I finished reading through the rest of the chapters in the CouchDB book and decided to start moving forward with creating my application. CouchDB doesn’t really seem to be in a state where I could build the kind of app I want using only what they provide (it’s still in alpha, after all) but I do plan on using it to store all of my data. To handle all of the application logic I’m planning to use my old standby, PHP. I figure learning one new technology is enough for this. And for the server I’ll be using Apache.

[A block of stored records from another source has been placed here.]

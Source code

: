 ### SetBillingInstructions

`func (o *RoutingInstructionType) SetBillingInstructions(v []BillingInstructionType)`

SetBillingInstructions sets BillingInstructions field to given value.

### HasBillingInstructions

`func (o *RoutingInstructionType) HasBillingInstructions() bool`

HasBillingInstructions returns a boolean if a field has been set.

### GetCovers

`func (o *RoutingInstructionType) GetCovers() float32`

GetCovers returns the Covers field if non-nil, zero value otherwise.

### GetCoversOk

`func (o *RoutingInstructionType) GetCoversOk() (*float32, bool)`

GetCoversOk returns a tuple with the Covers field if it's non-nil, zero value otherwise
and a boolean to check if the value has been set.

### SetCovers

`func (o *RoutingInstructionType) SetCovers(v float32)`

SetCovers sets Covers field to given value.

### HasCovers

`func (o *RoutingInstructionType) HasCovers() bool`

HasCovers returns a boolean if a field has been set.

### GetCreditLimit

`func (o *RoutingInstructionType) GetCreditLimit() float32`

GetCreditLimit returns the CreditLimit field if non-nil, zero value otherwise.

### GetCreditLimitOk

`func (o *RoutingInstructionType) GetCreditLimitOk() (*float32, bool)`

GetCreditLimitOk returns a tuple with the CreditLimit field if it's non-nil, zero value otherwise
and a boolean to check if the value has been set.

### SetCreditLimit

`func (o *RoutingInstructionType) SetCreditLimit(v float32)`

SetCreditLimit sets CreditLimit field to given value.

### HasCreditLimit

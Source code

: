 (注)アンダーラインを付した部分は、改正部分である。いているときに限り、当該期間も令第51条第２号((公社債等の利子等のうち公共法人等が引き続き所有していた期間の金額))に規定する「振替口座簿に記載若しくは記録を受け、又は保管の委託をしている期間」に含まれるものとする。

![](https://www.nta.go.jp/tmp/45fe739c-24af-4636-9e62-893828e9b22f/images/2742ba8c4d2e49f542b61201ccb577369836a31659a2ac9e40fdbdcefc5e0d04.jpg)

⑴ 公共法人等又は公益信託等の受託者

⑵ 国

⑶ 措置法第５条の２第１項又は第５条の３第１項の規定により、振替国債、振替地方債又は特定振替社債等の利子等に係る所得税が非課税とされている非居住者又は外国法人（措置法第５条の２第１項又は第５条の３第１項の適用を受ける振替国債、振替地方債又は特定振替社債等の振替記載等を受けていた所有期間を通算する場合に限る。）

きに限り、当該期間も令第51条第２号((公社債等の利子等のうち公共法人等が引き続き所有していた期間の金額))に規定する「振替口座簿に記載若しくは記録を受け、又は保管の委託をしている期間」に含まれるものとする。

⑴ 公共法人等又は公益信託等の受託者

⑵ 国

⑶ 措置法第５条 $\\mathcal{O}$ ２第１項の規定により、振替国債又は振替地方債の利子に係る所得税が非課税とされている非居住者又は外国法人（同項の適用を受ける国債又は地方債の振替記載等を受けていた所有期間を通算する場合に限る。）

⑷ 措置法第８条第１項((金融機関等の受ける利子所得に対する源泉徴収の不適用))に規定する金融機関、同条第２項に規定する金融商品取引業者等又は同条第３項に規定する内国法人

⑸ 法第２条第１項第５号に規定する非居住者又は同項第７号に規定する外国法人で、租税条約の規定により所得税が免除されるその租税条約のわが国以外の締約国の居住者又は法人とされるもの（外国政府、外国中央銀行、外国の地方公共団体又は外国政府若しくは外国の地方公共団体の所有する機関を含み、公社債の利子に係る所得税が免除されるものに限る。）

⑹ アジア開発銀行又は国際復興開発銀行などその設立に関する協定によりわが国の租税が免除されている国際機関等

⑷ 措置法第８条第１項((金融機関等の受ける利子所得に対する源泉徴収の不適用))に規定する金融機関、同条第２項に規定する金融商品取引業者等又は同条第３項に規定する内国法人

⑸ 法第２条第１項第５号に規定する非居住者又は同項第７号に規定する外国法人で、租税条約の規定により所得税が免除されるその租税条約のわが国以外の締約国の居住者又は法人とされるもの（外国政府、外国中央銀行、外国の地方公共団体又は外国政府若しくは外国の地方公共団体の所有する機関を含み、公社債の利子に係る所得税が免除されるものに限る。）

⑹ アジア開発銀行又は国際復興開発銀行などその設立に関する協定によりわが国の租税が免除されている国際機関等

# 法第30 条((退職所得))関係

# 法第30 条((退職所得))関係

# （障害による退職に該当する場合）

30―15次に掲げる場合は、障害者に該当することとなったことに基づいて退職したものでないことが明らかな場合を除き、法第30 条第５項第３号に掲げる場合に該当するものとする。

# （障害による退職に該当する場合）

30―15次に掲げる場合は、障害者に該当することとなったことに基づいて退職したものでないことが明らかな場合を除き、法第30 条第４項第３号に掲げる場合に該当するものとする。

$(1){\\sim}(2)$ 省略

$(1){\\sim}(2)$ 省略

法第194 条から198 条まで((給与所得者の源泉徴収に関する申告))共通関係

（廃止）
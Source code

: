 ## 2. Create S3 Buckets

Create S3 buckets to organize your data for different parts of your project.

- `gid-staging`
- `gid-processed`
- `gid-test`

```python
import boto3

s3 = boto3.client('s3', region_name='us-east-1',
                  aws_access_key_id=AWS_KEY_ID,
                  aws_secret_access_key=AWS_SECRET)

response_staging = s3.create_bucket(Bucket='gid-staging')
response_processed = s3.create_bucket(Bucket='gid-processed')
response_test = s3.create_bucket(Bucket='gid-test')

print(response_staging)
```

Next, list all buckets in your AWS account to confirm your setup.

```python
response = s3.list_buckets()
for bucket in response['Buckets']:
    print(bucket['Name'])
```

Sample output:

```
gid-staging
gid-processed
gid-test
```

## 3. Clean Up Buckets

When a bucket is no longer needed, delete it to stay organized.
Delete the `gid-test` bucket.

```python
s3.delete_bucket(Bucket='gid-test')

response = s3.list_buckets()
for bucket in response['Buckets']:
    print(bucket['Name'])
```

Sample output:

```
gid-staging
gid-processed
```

Setting up Apache on Ubuntu is a bit different than on Windows. I had no issues installing Apache+PHP, and pulling up Firefox and pointing it at http://localhost/ yielded success. So I knew everything had installed correctly. However, at this point I didn’t know where to place all my html/css/etc. files. From my past experience on Windows I thought those files would be stored in an htdocs directory, so I tried searching for that. No luck. Turns out that Apache on Ubuntu sets up /var/www/ as your root directory for files. That’s all well and good, but only the administrator can modify files there, meaning you end up having to use sudo for everything. Not what I want.
I started looking for a way to change the root directory from /var/www/ to something else. I found a forum post stating that the file I needed to modify was at /etc/apache2/sites-available/ and called “default”. Using that, and Apache’s very good documentation on setting up url mapping, you can get a pretty good idea of what you need to do. I set the DocumentRoot to a directory of my choosing and modified the related Directory section.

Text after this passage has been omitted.